As rare conditions gain visibility and research momentum, The Boston Globe’s second annual summit aims to connect patients, clinicians, and policymakers in a space where medicine and lived experience increasingly overlap.
The Boston Globe is hosting its second annual Rare Disease Summit on February 24, bringing together advocates, researchers, policymakers, nonprofits, and companies working across the rare disease landscape. The event will be held both virtually and in person at Big Night Live in downtown Boston, with sessions moderated by Globe journalists who cover major regional health and medical issues.
The summit’s existence reflects a broader reality: rare diseases may be individually uncommon, but collectively they represent a significant public health challenge that often receives fragmented attention. Patients frequently spend years navigating misdiagnoses, limited treatment options, and a healthcare system not always structured to support highly specialized needs. Events like this one suggest growing recognition that progress in rare disease care depends not only on scientific breakthroughs, but also on better coordination, public awareness, and patient-centered decision-making.

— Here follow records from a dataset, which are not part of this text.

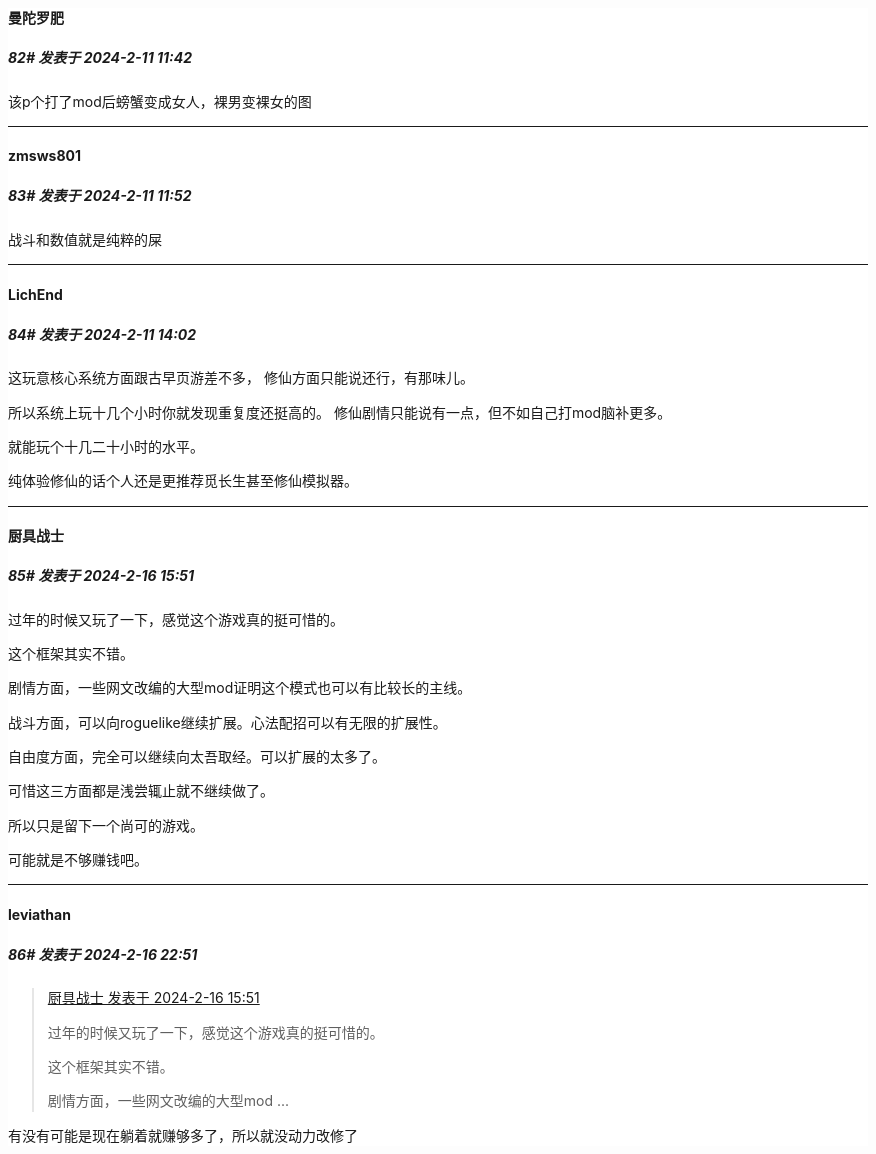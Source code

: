 ####  曼陀罗肥  
##### 82#       发表于 2024-2-11 11:42

该p个打了mod后螃蟹变成女人，裸男变裸女的图


*****

####  zmsws801  
##### 83#       发表于 2024-2-11 11:52

战斗和数值就是纯粹的屎


*****

####  LichEnd  
##### 84#       发表于 2024-2-11 14:02

这玩意核心系统方面跟古早页游差不多，
修仙方面只能说还行，有那味儿。

所以系统上玩十几个小时你就发现重复度还挺高的。
修仙剧情只能说有一点，但不如自己打mod脑补更多。

就能玩个十几二十小时的水平。

纯体验修仙的话个人还是更推荐觅长生甚至修仙模拟器。

*****

####  厨具战士  
##### 85#       发表于 2024-2-16 15:51

过年的时候又玩了一下，感觉这个游戏真的挺可惜的。

这个框架其实不错。

剧情方面，一些网文改编的大型mod证明这个模式也可以有比较长的主线。

战斗方面，可以向roguelike继续扩展。心法配招可以有无限的扩展性。

自由度方面，完全可以继续向太吾取经。可以扩展的太多了。

可惜这三方面都是浅尝辄止就不继续做了。

所以只是留下一个尚可的游戏。

可能就是不够赚钱吧。


*****

####  leviathan  
##### 86#       发表于 2024-2-16 22:51

<blockquote><a href="httphttps://bbs.saraba1st.com/2b/forum.php?mod=redirect&amp;goto=findpost&amp;pid=63972319&amp;ptid=2170062" target="_blank">厨具战士 发表于 2024-2-16 15:51</a>

过年的时候又玩了一下，感觉这个游戏真的挺可惜的。

这个框架其实不错。

剧情方面，一些网文改编的大型mod ...</blockquote>
有没有可能是现在躺着就赚够多了，所以就没动力改修了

This year’s agenda spans a range of themes that point to the complexity of rare disease beyond biology. Panels will address mental health, shared decision-making in genetic skeletal conditions, and the role of younger voices shaping advocacy efforts. Other sessions focus on hypoparathyroidism, rare cancers, and how lived experience can evolve into professional leadership, underscoring how many families become experts not by choice, but by necessity.

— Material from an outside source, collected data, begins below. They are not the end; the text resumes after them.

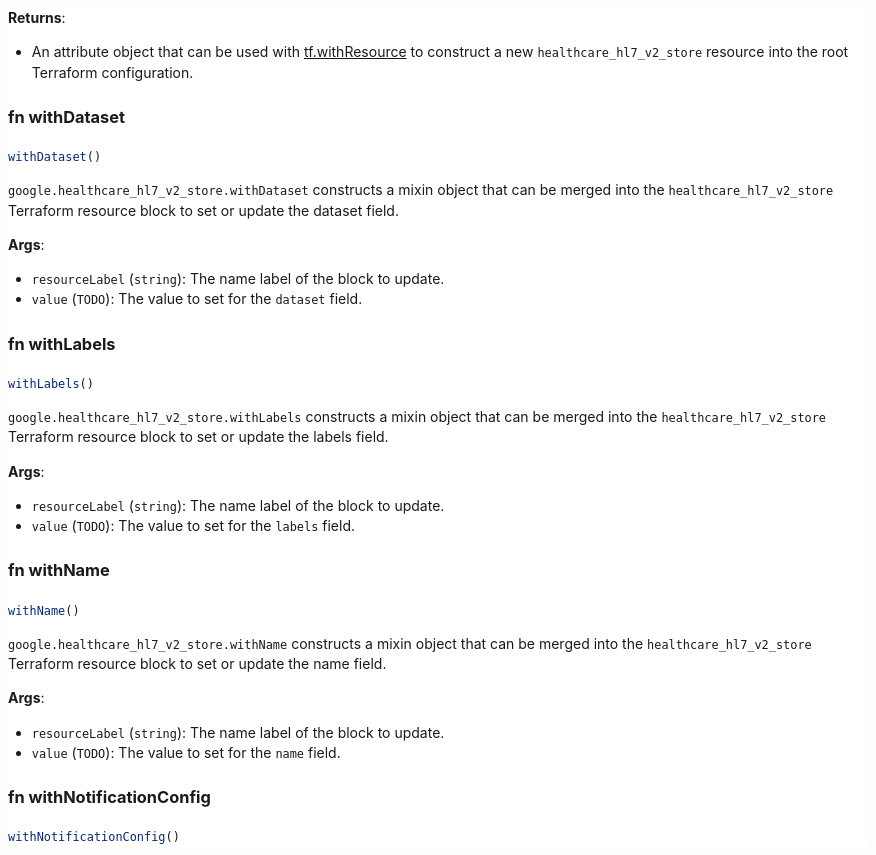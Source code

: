 **Returns**:
  - An attribute object that can be used with [tf.withResource](https://github.com/tf-libsonnet/core/tree/main/docs#fn-withresource) to construct a new `healthcare_hl7_v2_store` resource into the root Terraform configuration.


### fn withDataset

```ts
withDataset()
```

`google.healthcare_hl7_v2_store.withDataset` constructs a mixin object that can be merged into the `healthcare_hl7_v2_store`
Terraform resource block to set or update the dataset field.



**Args**:
  - `resourceLabel` (`string`): The name label of the block to update.
  - `value` (`TODO`): The value to set for the `dataset` field.


### fn withLabels

```ts
withLabels()
```

`google.healthcare_hl7_v2_store.withLabels` constructs a mixin object that can be merged into the `healthcare_hl7_v2_store`
Terraform resource block to set or update the labels field.



**Args**:
  - `resourceLabel` (`string`): The name label of the block to update.
  - `value` (`TODO`): The value to set for the `labels` field.


### fn withName

```ts
withName()
```

`google.healthcare_hl7_v2_store.withName` constructs a mixin object that can be merged into the `healthcare_hl7_v2_store`
Terraform resource block to set or update the name field.



**Args**:
  - `resourceLabel` (`string`): The name label of the block to update.
  - `value` (`TODO`): The value to set for the `name` field.


### fn withNotificationConfig

```ts
withNotificationConfig()
```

Notably, the summit blends public-facing journalism with industry participation, a combination that can be productive but also delicate. The Boston Globe is partnering with Biotech Tuesday! and lists Alexion, AstraZeneca Rare Disease as the presenting sponsor, alongside supporting sponsors including Ascendis Pharma, BioMarin, Chiesi Global Rare Diseases, and Rocket Pharma. Sponsorship is common in healthcare convenings, but it also highlights the growing influence of pharmaceutical and biotech firms in shaping rare disease narratives, research pipelines, and access discussions.

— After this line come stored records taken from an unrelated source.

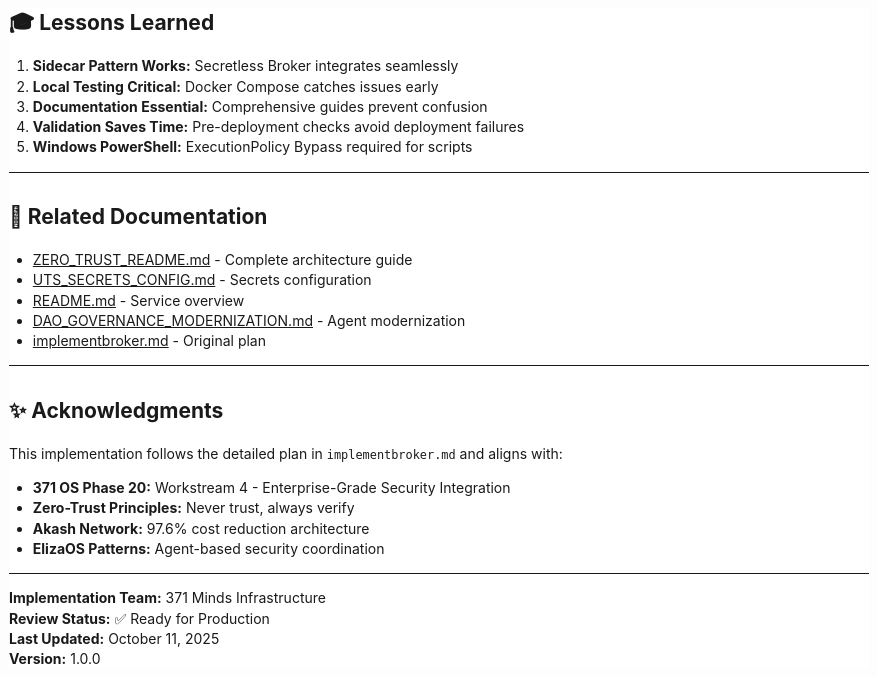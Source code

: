 
## 🎓 Lessons Learned

1. **Sidecar Pattern Works:** Secretless Broker integrates seamlessly
2. **Local Testing Critical:** Docker Compose catches issues early
3. **Documentation Essential:** Comprehensive guides prevent confusion
4. **Validation Saves Time:** Pre-deployment checks avoid deployment failures
5. **Windows PowerShell:** ExecutionPolicy Bypass required for scripts

---

## 🔗 Related Documentation

- [ZERO_TRUST_README.md](./ZERO_TRUST_README.md) - Complete architecture guide
- [UTS_SECRETS_CONFIG.md](./UTS_SECRETS_CONFIG.md) - Secrets configuration
- [README.md](./README.md) - Service overview
- [DAO_GOVERNANCE_MODERNIZATION.md](./DAO_GOVERNANCE_MODERNIZATION.md) - Agent modernization
- [implementbroker.md](../../../../../project-management/AB/sessions/abideas/implementbroker.md) - Original plan

---

## ✨ Acknowledgments

This implementation follows the detailed plan in `implementbroker.md` and aligns with:
- **371 OS Phase 20:** Workstream 4 - Enterprise-Grade Security Integration
- **Zero-Trust Principles:** Never trust, always verify
- **Akash Network:** 97.6% cost reduction architecture
- **ElizaOS Patterns:** Agent-based security coordination

---

**Implementation Team:** 371 Minds Infrastructure  
**Review Status:** ✅ Ready for Production  
**Last Updated:** October 11, 2025  
**Version:** 1.0.0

The event format—keynotes, panel discussions, a live podcast recording, and networking—suggests it is designed as much for community-building as for information sharing. That matters in rare disease spaces, where isolated patient populations often struggle to find support networks, let alone influence policy priorities.
In-person tickets include lunch, while virtual attendance is free, making the summit relatively accessible for a topic that often remains behind academic walls. At a time when healthcare conversations are increasingly shaped by both data and lived experience, The Boston Globe’s summit is a reminder that rare disease progress is as much about visibility and connection as it is about medicine.